In 2011, at the height of the campaign against the Gillard government’s proposed means-testing of the private health insurance rebate, consultants Deloitte released a report with dire predictions for the future of the industry. It claimed the new legislation would lead to 2.8 million Australians dropping their private health insurance over the next five years, with 554,000 going in the first year alone.
Nine months after the implementation of the means test, the data is in. Were the fears founded?
First, some background. From July 1 last year the government’s changes to the private health insurance rebate came into effect. Singles earning over $84,000 (or double that for couples or families) were no longer eligible for the complete minimum 30% refund on health insurance premiums, and were instead divided into three tiers based on income.
Treasury estimated the change would have a minimal effect, with at most 25,000 customers dropping their policies (more than 12.5 million Australians currently have some form of private health cover). The insurance lobby claimed that any changes would have serious consequences for policy-holders and the industry in general. Their primary ammunition was this Deloitte report, based on an ANOP Research/Newspoll survey of 2000 households with private health insurance.

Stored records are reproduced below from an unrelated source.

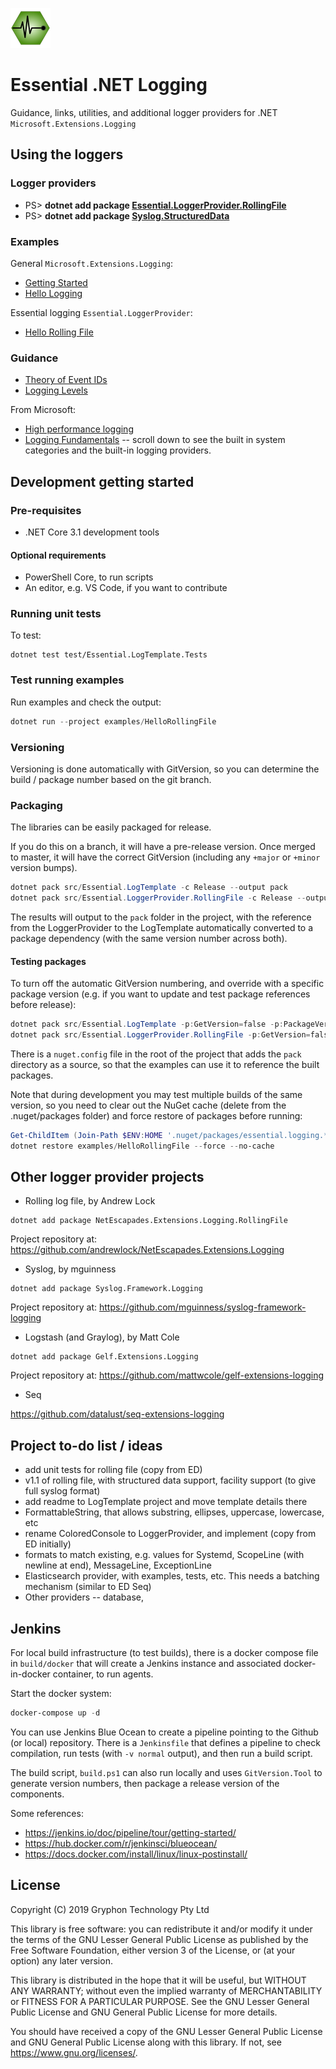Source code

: ![Essential Logging](docs/images/diagnostics-logo-64.png)

# Essential .NET Logging

Guidance, links, utilities, and additional logger providers for .NET `Microsoft.Extensions.Logging`

## Using the loggers

### Logger providers

* PS> **dotnet add package [Essential.LoggerProvider.RollingFile](src/Essential.LoggerProvider.RollingFile)**
* PS> **dotnet add package [Syslog.StructuredData](https://github.com/sgryphon/syslog-structureddata)**

### Examples

General `Microsoft.Extensions.Logging`:

* [Getting Started](examples/GettingStarted)
* [Hello Logging](examples/HelloLogging)

Essential logging `Essential.LoggerProvider`:

* [Hello Rolling File](examples/HelloRollingFile)

### Guidance

* [Theory of Event IDs](docs/Event-Ids.md) 
* [Logging Levels](docs/Logging-Levels.md)

From Microsoft:

* [High performance logging](https://docs.microsoft.com/en-us/aspnet/core/fundamentals/logging/loggermessage)
* [Logging Fundamentals](https://docs.microsoft.com/en-us/aspnet/core/fundamentals/logging/) -- scroll down to see the built in system categories and the built-in logging providers.


## Development getting started

### Pre-requisites

* .NET Core 3.1 development tools

#### Optional requirements

* PowerShell Core, to run scripts
* An editor, e.g. VS Code, if you want to contribute


### Running unit tests

To test:

```
dotnet test test/Essential.LogTemplate.Tests
```

### Test running examples

Run examples and check the output:

```powershell
dotnet run --project examples/HelloRollingFile
```

### Versioning

Versioning is done automatically with GitVersion, so you can determine the build / package 
number based on the git branch.

### Packaging

The libraries can be easily packaged for release. 

If you do this on a branch, it will have a pre-release version. Once merged to master, it will have the correct GitVersion (including any `+major` or `+minor` version bumps).

```powershell
dotnet pack src/Essential.LogTemplate -c Release --output pack
dotnet pack src/Essential.LoggerProvider.RollingFile -c Release --output pack
```

The results will output to the `pack` folder in the project, with the reference from the LoggerProvider to the LogTemplate automatically converted to a package dependency (with the same version number across both).

#### Testing packages

To turn off the automatic GitVersion numbering, and override with a specific package version (e.g. if you want to update and test package references before release):

```powershell
dotnet pack src/Essential.LogTemplate -p:GetVersion=false -p:PackageVersion=1.0.0 --output pack
dotnet pack src/Essential.LoggerProvider.RollingFile -p:GetVersion=false -p:PackageVersion=1.0.0 --output pack
```

There is a `nuget.config` file in the root of the project that adds the `pack` directory as a source, so that the examples can use it to reference the built packages.

Note that during development you may test multiple builds of the same version, so you need to clear out the NuGet cache (delete from the .nuget/packages folder) and force restore of packages before running:

```powershell
Get-ChildItem (Join-Path $ENV:HOME '.nuget/packages/essential.logging.*') | Remove-Item -Recurse -Force
dotnet restore examples/HelloRollingFile --force --no-cache
```


## Other logger provider projects

* Rolling log file, by Andrew Lock

```
dotnet add package NetEscapades.Extensions.Logging.RollingFile
```

Project repository at: https://github.com/andrewlock/NetEscapades.Extensions.Logging

* Syslog, by mguinness

```
dotnet add package Syslog.Framework.Logging
```

Project repository at: https://github.com/mguinness/syslog-framework-logging

* Logstash (and Graylog), by Matt Cole  

```
dotnet add package Gelf.Extensions.Logging
```

Project repository at: https://github.com/mattwcole/gelf-extensions-logging

* Seq

https://github.com/datalust/seq-extensions-logging


## Project to-do list / ideas

* add unit tests for rolling file (copy from ED)
* v1.1 of rolling file, with structured data support, facility support (to give full syslog format)
* add readme to LogTemplate project and move template details there
* FormattableString, that allows substring, ellipses, uppercase, lowercase, etc
* rename ColoredConsole to LoggerProvider, and implement (copy from ED initially)
* formats to match existing, e.g. values for Systemd, ScopeLine (with newline at end), MessageLine, ExceptionLine
* Elasticsearch provider, with examples, tests, etc. This needs a batching mechanism (similar to ED Seq)
* Other providers -- database, 

## Jenkins

For local build infrastructure (to test builds), there is a docker compose file in `build/docker` that will create a Jenkins instance and associated docker-in-docker container, to run agents.

Start the docker system:

```powershell
docker-compose up -d
```

You can use Jenkins Blue Ocean to create a pipeline pointing to the Github (or local) repository. There is a `Jenkinsfile` that defines a pipeline to check compilation, run tests (with `-v normal` output), and then run a build script.

The build script, `build.ps1` can also run locally and uses `GitVersion.Tool` to generate version numbers, then package a release version of the components.

Some references:

* https://jenkins.io/doc/pipeline/tour/getting-started/
* https://hub.docker.com/r/jenkinsci/blueocean/
* https://docs.docker.com/install/linux/linux-postinstall/


## License

Copyright (C) 2019 Gryphon Technology Pty Ltd

This library is free software: you can redistribute it and/or modify it under the terms of the GNU Lesser General Public License as published by the Free Software Foundation, either version 3 of the License, or (at your option) any later version.

This library is distributed in the hope that it will be useful, but WITHOUT ANY WARRANTY; without even the implied warranty of MERCHANTABILITY or FITNESS FOR A PARTICULAR PURPOSE. See the GNU Lesser General Public License and GNU General Public License for more details.

You should have received a copy of the GNU Lesser General Public License and GNU General Public License along with this library. If not, see <https://www.gnu.org/licenses/>.

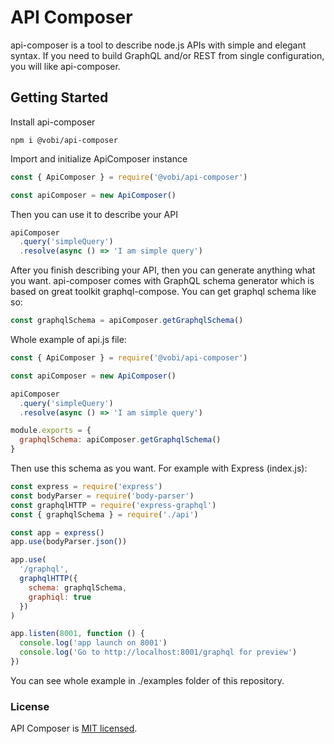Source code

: # API Composer 

api-composer is a tool to describe node.js APIs with simple and elegant syntax. If you need to build GraphQL and/or REST from single configuration, you will like api-composer.

## Getting Started

Install api-composer
```
npm i @vobi/api-composer
```

Import and initialize ApiComposer instance
```js
const { ApiComposer } = require('@vobi/api-composer')

const apiComposer = new ApiComposer()
```

Then you can use it to describe your API
```js
apiComposer
  .query('simpleQuery')
  .resolve(async () => 'I am simple query')
```

After you finish describing your API, then you can generate anything what you want. api-composer comes with GraphQL schema generator which is based on great toolkit graphql-compose. You can get graphql schema like so:
```js
const graphqlSchema = apiComposer.getGraphqlSchema()
```

Whole example of api.js file:
```js
const { ApiComposer } = require('@vobi/api-composer')

const apiComposer = new ApiComposer()

apiComposer
  .query('simpleQuery')
  .resolve(async () => 'I am simple query')

module.exports = {
  graphqlSchema: apiComposer.getGraphqlSchema()
}

```

Then use this schema as you want. For example with Express (index.js):
```js
const express = require('express')
const bodyParser = require('body-parser')
const graphqlHTTP = require('express-graphql')
const { graphqlSchema } = require('./api')

const app = express()
app.use(bodyParser.json())

app.use(
  '/graphql',
  graphqlHTTP({
    schema: graphqlSchema,
    graphiql: true
  })
)

app.listen(8001, function () {
  console.log('app launch on 8001')
  console.log('Go to http://localhost:8001/graphql for preview')
})
```

You can see whole example in ./examples folder of this repository.

### License

API Composer is [MIT licensed](./LICENSE).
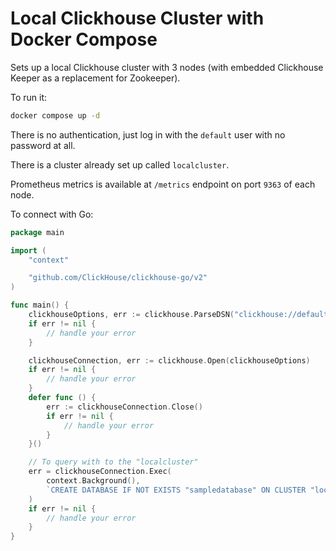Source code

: # Local Clickhouse Cluster with Docker Compose

Sets up a local Clickhouse cluster with 3 nodes (with embedded Clickhouse Keeper as a replacement for Zookeeper).

To run it:

```bash
docker compose up -d
```

There is no authentication, just log in with the `default` user with no password at all.

There is a cluster already set up called `localcluster`.

Prometheus metrics is available at `/metrics` endpoint on port `9363` of each node.

To connect with Go:

```go
package main

import (
    "context"

    "github.com/ClickHouse/clickhouse-go/v2"
)

func main() {
    clickhouseOptions, err := clickhouse.ParseDSN("clickhouse://default:@127.0.0.1:19000,127.0.0.1:29000,127.0.0.1:39000/default?dial_timeout=200ms&max_execution_time=60&debug=true")
    if err != nil {
        // handle your error
    }

    clickhouseConnection, err := clickhouse.Open(clickhouseOptions)
    if err != nil {
        // handle your error
    }
    defer func () {
        err := clickhouseConnection.Close()
        if err != nil {
            // handle your error
        }
    }()

    // To query with to the "localcluster"
    err = clickhouseConnection.Exec(
        context.Background(),
        `CREATE DATABASE IF NOT EXISTS "sampledatabase" ON CLUSTER "localcluster"`,
    )
    if err != nil {
        // handle your error
    }
}
```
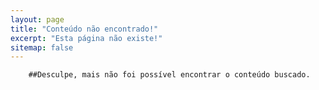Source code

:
 ```yaml
---
layout: page
title: "Conteúdo não encontrado!"
excerpt: "Esta página não existe!"
sitemap: false
---
```


        ##Desculpe, mais não foi possível encontrar o conteúdo buscado.

<script type="text/javascript">
      var GOOG_FIXURL_LANG = 'en';
      var GOOG_FIXURL_SITE = '{{ site.url }}'
</script>

<script type="text/javascript" src="http://linkhelp.clients.google.com/tbproxy/lh/wm/fixurl.js"></script>

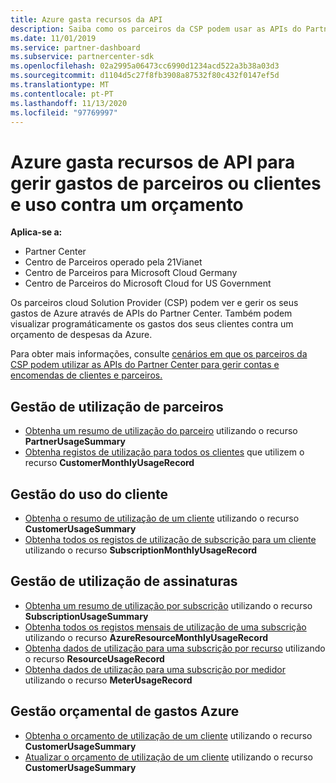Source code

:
 ```yaml
---
title: Azure gasta recursos da API
description: Saiba como os parceiros da CSP podem usar as APIs do Partner Center para visualizar e gerir os gastos e utilização do parceiro e cliente Azure contra o seu orçamento.
ms.date: 11/01/2019
ms.service: partner-dashboard
ms.subservice: partnercenter-sdk
ms.openlocfilehash: 02a2995a06473cc6990d1234acd522a3b38a03d3
ms.sourcegitcommit: d1104d5c27f8fb3908a87532f80c432f0147ef5d
ms.translationtype: MT
ms.contentlocale: pt-PT
ms.lasthandoff: 11/13/2020
ms.locfileid: "97769997"
---
```

# <a name="azure-spending-api-resources-to-manage-partner-or-customer-spending-and-usage-against-a-budget"></a>Azure gasta recursos de API para gerir gastos de parceiros ou clientes e uso contra um orçamento 

**Aplica-se a:**

- Partner Center
- Centro de Parceiros operado pela 21Vianet
- Centro de Parceiros para Microsoft Cloud Germany
- Centro de Parceiros do Microsoft Cloud for US Government

Os parceiros cloud Solution Provider (CSP) podem ver e gerir os seus gastos de Azure através de APIs do Partner Center. Também podem visualizar programáticamente os gastos dos seus clientes contra um orçamento de despesas da Azure.

Para obter mais informações, consulte [cenários em que os parceiros da CSP podem utilizar as APIs do Partner Center para gerir contas e encomendas de clientes e parceiros.](scenarios.md)

## <a name="partner-usage-management"></a>Gestão de utilização de parceiros

- [Obtenha um resumo de utilização do parceiro](get-a-partner-usage-summary.md) utilizando o recurso **PartnerUsageSummary**
- [Obtenha registos de utilização para todos os clientes](get-a-customer-s-usage-records.md) que utilizem o recurso **CustomerMonthlyUsageRecord**

## <a name="customer-usage-management"></a>Gestão do uso do cliente

- [Obtenha o resumo de utilização de um cliente](get-a-customer-usage-summary.md) utilizando o recurso **CustomerUsageSummary**
- [Obtenha todos os registos de utilização de subscrição para um cliente](get-a-customer-subscription-s-usage-records.md) utilizando o recurso **SubscriptionMonthlyUsageRecord**

## <a name="subscription-usage-management"></a>Gestão de utilização de assinaturas

- [Obtenha um resumo de utilização por subscrição](get-a-customer-subscription-usage-summary.md) utilizando o recurso **SubscriptionUsageSummary**
- [Obtenha todos os registos mensais de utilização de uma subscrição](get-all-monthly-usage-records-for-a-subscription.md) utilizando o recurso **AzureResourceMonthlyUsageRecord**
- [Obtenha dados de utilização para uma subscrição por recurso](get-a-customer-subscription-resource-usage-records.md) utilizando o recurso **ResourceUsageRecord**
- [Obtenha dados de utilização para uma subscrição por medidor](get-a-customer-subscription-meter-usage-records.md) utilizando o recurso **MeterUsageRecord**

## <a name="azure-spending-budget-management"></a>Gestão orçamental de gastos Azure

- [Obtenha o orçamento de utilização de um cliente](get-a-customer-s-usage-spending-budget.md) utilizando o recurso **CustomerUsageSummary**
- [Atualizar o orçamento de utilização de um cliente](update-a-customer-s-usage-spending-budget.md) utilizando o recurso **CustomerUsageSummary**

Its main finding was that means-testing would result in up to 2.8 million Australians dropping their general treatment insurance over the first five years. It also claimed 1.6 million would abandon their private hospital cover, and up to half of all policy-holders (around 5.7 million people) would downgrade their coverage.
The report also estimated that this mass departure would cause formerly private hospital patients to flood the public health system, costing the government an estimated $3.8 billion dollars. Queensland Health Minister Laurence Springborg said he anticipated Queensland’s hospitals would become increasingly overloaded.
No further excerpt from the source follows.